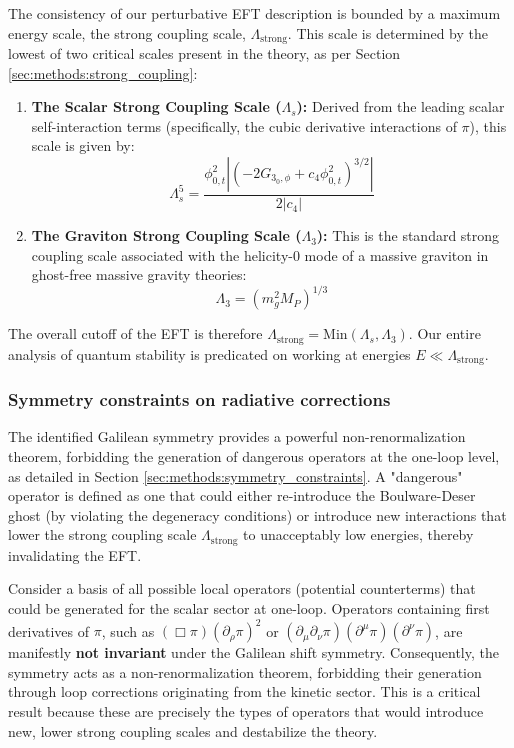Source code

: \documentclass[twocolumn]{aastex631}
\begin{document}
The consistency of our perturbative EFT description is bounded by a maximum energy scale, the strong coupling scale, $\Lambda_{\text{strong}}$. This scale is determined by the lowest of two critical scales present in the theory, as per Section \ref{sec:methods:strong_coupling}:
\begin{enumerate}
    \item \textbf{The Scalar Strong Coupling Scale ($\Lambda_s$):} Derived from the leading scalar self-interaction terms (specifically, the cubic derivative interactions of $\pi$), this scale is given by:
    \begin{equation*}
    \Lambda_s^5 = \frac{\phi_{0,t}^2 |(-2G_{3_0,\phi} + c_4 \phi_{0,t}^2)^{3/2}|}{2|c_4|}
    \end{equation*}
    \item \textbf{The Graviton Strong Coupling Scale ($\Lambda_3$):} This is the standard strong coupling scale associated with the helicity-0 mode of a massive graviton in ghost-free massive gravity theories:
    \begin{equation*}
    \Lambda_3 = (m_g^2 M_P)^{1/3}
    \end{equation*}
\end{enumerate}
The overall cutoff of the EFT is therefore $\Lambda_{\text{strong}} = \text{Min}(\Lambda_s, \Lambda_3)$. Our entire analysis of quantum stability is predicated on working at energies $E \ll \Lambda_{\text{strong}}$.

\subsubsection{Symmetry constraints on radiative corrections}
The identified Galilean symmetry provides a powerful non-renormalization theorem, forbidding the generation of dangerous operators at the one-loop level, as detailed in Section \ref{sec:methods:symmetry_constraints}. A "dangerous" operator is defined as one that could either re-introduce the Boulware-Deser ghost (by violating the degeneracy conditions) or introduce new interactions that lower the strong coupling scale $\Lambda_{\text{strong}}$ to unacceptably low energies, thereby invalidating the EFT.

Consider a basis of all possible local operators (potential counterterms) that could be generated for the scalar sector at one-loop. Operators containing first derivatives of $\pi$, such as $(\Box\pi)(\partial_\rho\pi)^2$ or $(\partial_\mu\partial_\nu\pi)(\partial^\mu\pi)(\partial^\nu\pi)$, are manifestly \textbf{not invariant} under the Galilean shift symmetry. Consequently, the symmetry acts as a non-renormalization theorem, forbidding their generation through loop corrections originating from the kinetic sector. This is a critical result because these are precisely the types of operators that would introduce new, lower strong coupling scales and destabilize the theory.
\end{document}
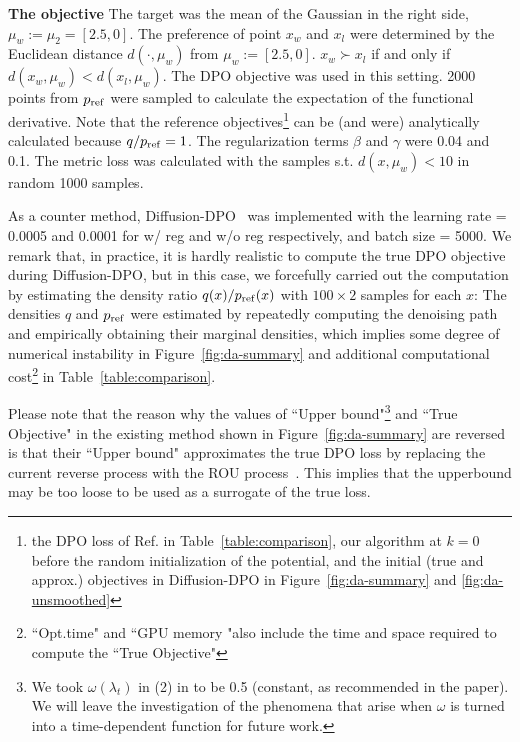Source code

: \textbf{The objective}
The target was the mean of the Gaussian in the right side, $\mu_w := \mu_2 = [2.5,0]$.
The preference of point $x_w$ and $x_l$ were determined by the Euclidean distance $d(\cdot, \mu_w) $ from $\mu_w := [2.5,0]$. $x_w \succ x_l$ if and only if $d(x_w,\mu_w) < d(x_l,\mu_w)$.
The DPO objective was used in this setting. 2000 points from $p_{\rm{ref}}$ were sampled to calculate the expectation of the functional derivative. 
Note that the reference objectives\footnote{the DPO loss of Ref. in Table~\ref{table:comparison}, our algorithm at $k=0$ before the random initialization of the potential, and the initial (true and approx.) objectives in Diffusion-DPO in Figure~\ref{fig:da-summary} and \ref{fig:da-unsmoothed}} can be (and were) analytically calculated because $q/p_{\rm{ref}} = 1$.
The regularization terms $\beta$ and $\gamma$ were 0.04 and 0.1. The metric loss was calculated with the samples s.t. $d(x,\mu_w)<10$ in random 1000 samples.

As a counter method, Diffusion-DPO~\citep{Wallace2024DiffusionDPO} was implemented with the learning rate = 0.0005 and 0.0001 for w/ reg and w/o reg respectively, and batch size = 5000.
We remark that, in practice, it is hardly realistic to compute the true DPO objective during Diffusion-DPO, but in this case, we forcefully carried out the computation by estimating the density ratio $q(x)/p_{\rm{ref}}(x)$ with $100 \times 2$ samples for each $x$: The densities $q$ and $p_{\rm{ref}}$ were estimated by repeatedly computing the denoising path and empirically obtaining their marginal densities, which implies some degree of numerical instability in Figure~\ref{fig:da-summary} and additional computational cost\footnote{``Opt.time" and ``GPU memory "also include the time and space required to compute the ``True Objective"}  in Table~\ref{table:comparison}.

Please note that the reason why the values of ``Upper bound"\footnote{We took $\omega(\lambda_t)$ in (2) in \cite{Wallace2024DiffusionDPO} to be 0.5 (constant, as recommended in the paper). 
We will leave the investigation of the phenomena that arise when \(\omega\) is turned into a time-dependent function for future work.
}
 and ``True Objective" in the existing method shown in Figure~\ref{fig:da-summary} are reversed is that their ``Upper bound" approximates the true DPO loss by replacing the current reverse process with the ROU process~\citep{Wallace2024DiffusionDPO}.
This implies that the upperbound may be too loose to be used as a surrogate of the true loss.

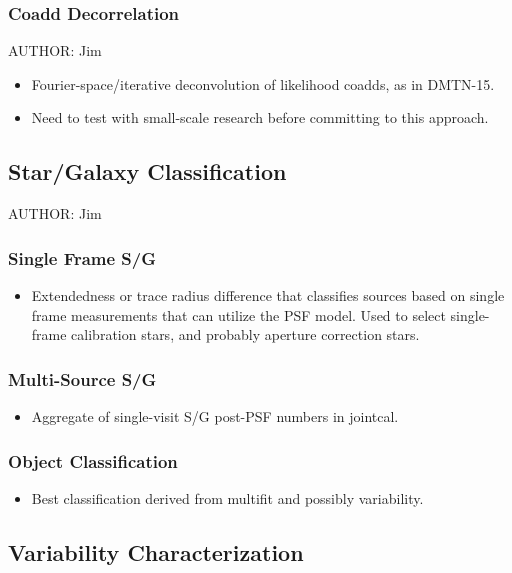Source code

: \subsubsection{Coadd Decorrelation}
\label{sec:acCoaddDecorrelation}
AUTHOR: Jim
\begin{itemize}
\item Fourier-space/iterative deconvolution of likelihood coadds, as in DMTN-15.
\item Need to test with small-scale research before committing to this approach.
\end{itemize}

\subsection{Star/Galaxy Classification}
\label{sec:acClassification}
AUTHOR: Jim
\subsubsection{Single Frame S/G}
\label{sec:acSingleFrameClassification}
\begin{itemize}
\item Extendedness or trace radius difference that classifies sources based on single frame measurements that can utilize the PSF model.  Used to select single-frame calibration stars, and probably aperture correction stars.
\end{itemize}
\subsubsection{Multi-Source S/G}
\label{sec:acJointCalClassification}
\begin{itemize}
\item Aggregate of single-visit S/G post-PSF numbers in jointcal.
\end{itemize}
\subsubsection{Object Classification}
\label{sec:acObjectClassification}
\begin{itemize}
\item Best classification derived from multifit and possibly variability.
\end{itemize}

\subsection{Variability Characterization}
\label{sec:acVariabilityCharacterization}

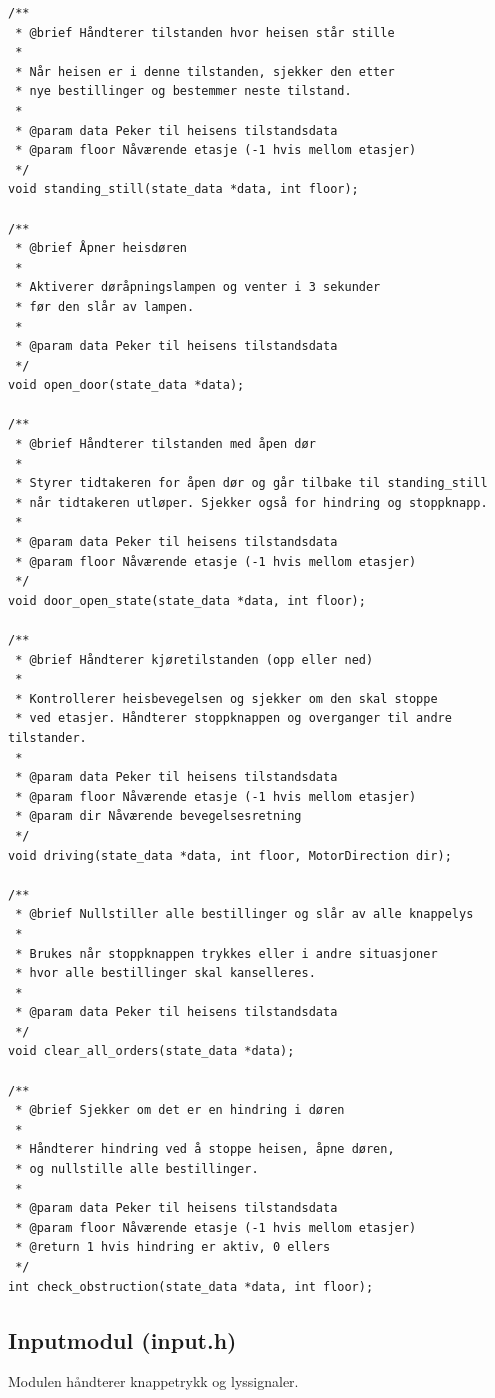\begin{lstlisting}[style=cpp, caption=Hovedfunksjoner i tilstandsmodulen]
/**
 * @brief Håndterer tilstanden hvor heisen står stille
 * 
 * Når heisen er i denne tilstanden, sjekker den etter
 * nye bestillinger og bestemmer neste tilstand.
 * 
 * @param data Peker til heisens tilstandsdata
 * @param floor Nåværende etasje (-1 hvis mellom etasjer)
 */
void standing_still(state_data *data, int floor);

/**
 * @brief Åpner heisdøren
 * 
 * Aktiverer døråpningslampen og venter i 3 sekunder
 * før den slår av lampen.
 * 
 * @param data Peker til heisens tilstandsdata
 */
void open_door(state_data *data);

/**
 * @brief Håndterer tilstanden med åpen dør
 * 
 * Styrer tidtakeren for åpen dør og går tilbake til standing_still
 * når tidtakeren utløper. Sjekker også for hindring og stoppknapp.
 * 
 * @param data Peker til heisens tilstandsdata
 * @param floor Nåværende etasje (-1 hvis mellom etasjer)
 */
void door_open_state(state_data *data, int floor);

/**
 * @brief Håndterer kjøretilstanden (opp eller ned)
 * 
 * Kontrollerer heisbevegelsen og sjekker om den skal stoppe
 * ved etasjer. Håndterer stoppknappen og overganger til andre tilstander.
 * 
 * @param data Peker til heisens tilstandsdata
 * @param floor Nåværende etasje (-1 hvis mellom etasjer)
 * @param dir Nåværende bevegelsesretning
 */
void driving(state_data *data, int floor, MotorDirection dir);

/**
 * @brief Nullstiller alle bestillinger og slår av alle knappelys
 * 
 * Brukes når stoppknappen trykkes eller i andre situasjoner
 * hvor alle bestillinger skal kanselleres.
 * 
 * @param data Peker til heisens tilstandsdata
 */
void clear_all_orders(state_data *data);

/**
 * @brief Sjekker om det er en hindring i døren
 * 
 * Håndterer hindring ved å stoppe heisen, åpne døren,
 * og nullstille alle bestillinger.
 * 
 * @param data Peker til heisens tilstandsdata
 * @param floor Nåværende etasje (-1 hvis mellom etasjer)
 * @return 1 hvis hindring er aktiv, 0 ellers
 */
int check_obstruction(state_data *data, int floor);
\end{lstlisting}

\subsection{Inputmodul (input.h)}
Modulen håndterer knappetrykk og lyssignaler.


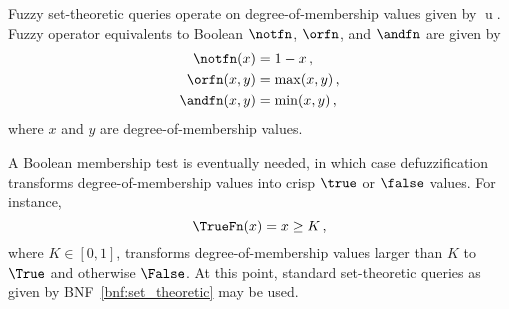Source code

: \documentclass[ ../main.tex]{subfiles}
\begin{document}
Fuzzy set-theoretic queries operate on degree-of-membership values given by $\operatorname{u}$. Fuzzy operator equivalents to Boolean $\notfn$, $\orfn$, and $\andfn$ are given by
\begin{align}
    \notfn(x) &= 1 - x\,,\\
    \orfn(x, y) &= \max(x, y)\,,\\
    \andfn(x, y) &= \min(x, y)\,,
\end{align}
where $x$ and $y$ are degree-of-membership values.

A Boolean membership test is eventually needed, in which case defuzzification transforms degree-of-membership values into crisp $\true$ or $\false$ values. For instance,
\begin{equation}
    \TrueFn(x) = x \geq K\,,
\end{equation}
where $K \in [0,1]$, transforms degree-of-membership values larger than $K$ to $\True$ and otherwise $\False$. At this point, standard set-theoretic queries as given by BNF~\ref{bnf:set_theoretic} may be used.
\end{document}
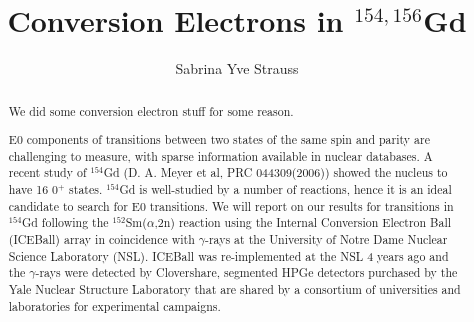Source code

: \documentclass[draft,numrefs,sort&compress,noinfo]{nddiss2e}
\begin{document}
\frontmatter %

\title{Conversion Electrons in $^{154,156}$Gd}
\author{Sabrina Yve Strauss}

\maketitle
%
%

\makecopyright

\begin{abstract}
  We did some conversion electron stuff for some reason.
  
  E0 components of transitions between two states of the same spin and parity are challenging to measure, with sparse information available in nuclear databases. A recent study of $^{154}$Gd (D. A. Meyer et al, PRC 044309(2006)) showed the nucleus to have 16 0$^+$ states. $^{154}$Gd is well-studied by a number of reactions, hence it is an ideal candidate to search for E0 transitions. We will report on our results for transitions in $^{154}$Gd following the $^{152}$Sm($\alpha$,2n) reaction using the Internal Conversion Electron Ball (ICEBall) array in coincidence with $\gamma$-rays at the University of Notre Dame Nuclear Science Laboratory (NSL). ICEBall was re-implemented at the NSL 4 years ago and the $\gamma$-rays were detected by Clovershare, segmented HPGe detectors purchased by the Yale Nuclear Structure Laboratory that are shared by a consortium of universities and laboratories for experimental campaigns.
\end{abstract}
\end{document}
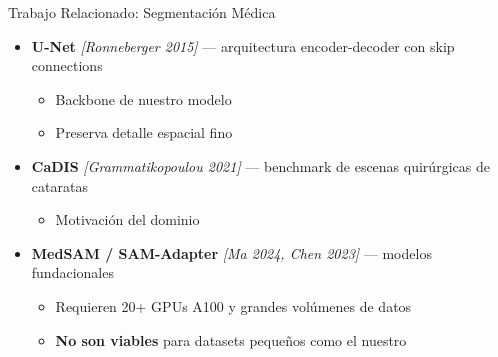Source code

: \documentclass[aspectratio=169]{beamer}
\begin{document}

\begin{frame}{Trabajo Relacionado: Segmentación Médica}
\begin{itemize}
    \item \textbf{U-Net} \textit{[Ronneberger 2015]} — arquitectura encoder-decoder con skip connections
    \begin{itemize}
        \item Backbone de nuestro modelo
        \item Preserva detalle espacial fino
    \end{itemize}
    \vspace{0.4em}
    \item \textbf{CaDIS} \textit{[Grammatikopoulou 2021]} — benchmark de escenas quirúrgicas de cataratas
    \begin{itemize}
        \item Motivación del dominio
    \end{itemize}
    \vspace{0.4em}
    \item \textbf{MedSAM / SAM-Adapter} \textit{[Ma 2024, Chen 2023]} — modelos fundacionales
    \begin{itemize}
        \item Requieren 20+ GPUs A100 y grandes volúmenes de datos
        \item \textbf{No son viables} para datasets pequeños como el nuestro
    \end{itemize}
\end{itemize}
\end{frame}
\end{document}
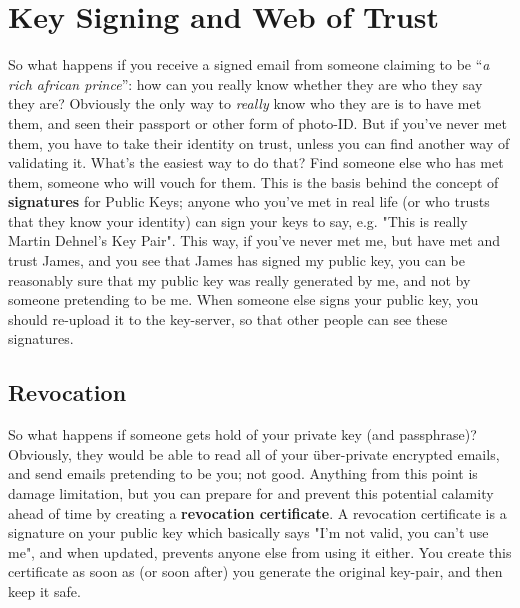 \section{Key Signing and Web of Trust}
So what happens if you receive a signed email from someone claiming to be ``\textit{a rich african prince}'': how can you really know whether they are who they say they are? Obviously the only way to \textit{really} know who they are is to have met them, and seen their passport or other form of photo-ID. But if you've never met them, you have to take their identity on trust, unless you can find another way of validating it. What's the easiest way to do that? Find someone else who has met them, someone who will vouch for them. This is the basis behind the concept of \textbf{signatures} for Public Keys; anyone who you've met in real life (or who trusts that they know your identity) can sign your keys to say, e.g. "This is really Martin Dehnel's Key Pair". This way, if you've never met me, but have met and trust James, and you see that James has signed my public key, you can be reasonably sure that my public key was really generated by me, and not by someone pretending to be me. When someone else signs your public key, you should re-upload it to the key-server, so that other people can see these signatures.
\subsection{Revocation}
So what happens if someone gets hold of your private key (and passphrase)? Obviously, they would be able to read all of your \"{u}ber-private encrypted emails, and send emails pretending to be you; not good. Anything from this point is damage limitation, but you can prepare for and prevent this potential calamity ahead of time by creating a \textbf{revocation certificate}. A revocation certificate is a signature on your public key which basically says "I'm not valid, you can't use me", and when updated, prevents anyone else from using it either. You create this certificate as soon as (or soon after) you generate the original key-pair, and then keep it safe. 















\loggingall

\endinput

**YOUR OBJECTIVE**
How many lines above contain the word "implies"? Reply with only the number.

**TASK RESULT**
2